By Oleksandr Melnyk, Firm: Vasil Kisil & Partners
Despite an Association Agreement with the EU concluded in 2014, Ukraine has not yet implemented GDPR provisions into national law, however the local business community has been proactive in seeking to comply with the GDPR.
More than one year since the GDPR took effect, the Ukrainian authorities have demonstrated themselves to be more declarative than proactive in its implementation or clarification. Unlike the state, however, the Ukrainian business community and associations have taken a vigorous approach in implementing GDPR-compliant practices, even in the absence of guidance from the local DPA (the Parliamentary Commissioner on Human Rights).
Back in June 2014, Ukraine concluded an Association Agreement with the EU (the ‘Agreement’).

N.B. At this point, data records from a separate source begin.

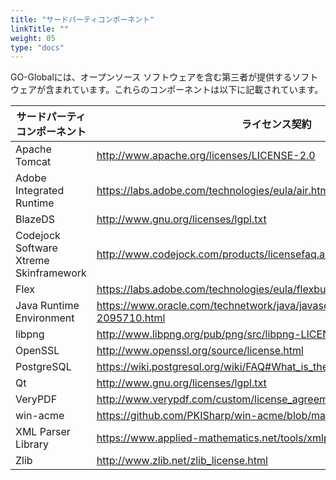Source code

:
 ```yaml
---
title: "サードパーティコンポーネント"
linkTitle: ""
weight: 05
type: "docs"
---
```

GO-Globalには、オープンソース ソフトウェアを含む第三者が提供するソフトウェアが含まれています。これらのコンポーネントは以下に記載されています。

| サードパーティコンポーネント           | ライセンス契約                                                            |
|----------------------------------------|---------------------------------------------------------------------------|
| Apache Tomcat                          | http://www.apache.org/licenses/LICENSE-2.0                                |
| Adobe Integrated Runtime               | https://labs.adobe.com/technologies/eula/air.html                         |
| BlazeDS                                | http://www.gnu.org/licenses/lgpl.txt                                      |
| Codejock Software Xtreme Skinframework | http://www.codejock.com/products/licensefaq.asp                           |
| Flex                                   | https://labs.adobe.com/technologies/eula/flexbuilder_linux.html           |
| Java Runtime Environment               | https://www.oracle.com/technetwork/java/javase/jre-8-readme-2095710.html  |
| libpng                                 | http://www.libpng.org/pub/png/src/libpng-LICENSE.txt                      |
| OpenSSL                                | http://www.openssl.org/source/license.html                                |
| PostgreSQL                             | https://wiki.postgresql.org/wiki/FAQ#What_is_the_license_of_PostgreSQL.3F |
| Qt                                     | http://www.gnu.org/licenses/lgpl.txt                                      |
| VeryPDF                                | http://www.verypdf.com/custom/license_agreement.htm                       |
| win-acme                               | https://github.com/PKISharp/win-acme/blob/master/LICENSE                  |
| XML Parser Library                     | https://www.applied-mathematics.net/tools/xmlparser_doc/html/index.html   |
| Zlib                                   | http://www.zlib.net/zlib_license.html                                     |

Apparently, the Agreement could not provide for GDPR implementation since the GDPR did not exist at that time. However, under Article 15 of the Agreement, Ukraine and the EU agreed to cooperate ‘in order to ensure an adequate level of protection of personal data in accordance with the highest European and international standards.’
Led by this commitment, in October 2017, the Ukrainian Government planned to implement GDPR into national legislation by 25 May 2018, that is, simultaneously with the GDPR taking effect in the EU.
It comes at no surprise that such an ambitious goal could not be reached in less than six months, and even at the time of writing the GDPR has not been implemented into Ukrainian national legislation. The local DPA, supported by the EU Twinning project, has made several attempts to draft an implementation bill, on which Parliament has not voted. With a new Parliament being elected recently and a new state policy of complete digital transformation, we expect to see new GDPR-related bills.
At the same time, the Ukrainian DPA has not tried to clarify the GDPR provisions to local businesses, leaving them unclear how the GDPR will apply in Ukraine, and if the Ukrainian DPA will assist its partners from the EU to enforce it locally.
On the other hand, the Ukrainian business community and professional associations have tried to implement GDPR-compliant practices, even in the absence of clarifications from the local DPA. Companies in the e-commerce, fintech, IT outsourcing and product sectors, as well as banks, mobile operators, and others, have adopted their own policies and procedures to be GDPR-compliant. It is also worth mentioning that Ukrainian IT associations are working on getting the EU Commission’s adequacy decision for the Ukrainian IT industry as a ‘specified sector within third country’, pursuant to Article 45 of the GDPR. This decision could significantly boost the IT services market and make it more competitive for European customers.
Finally, we have not seen any GDPR-related cases within the last year, or any attempts by European DPAs to enforce GDPR against Ukrainian companies. But with GDPR enforcement gaining speed in the EU, we may soon see how it will work in Ukraine too.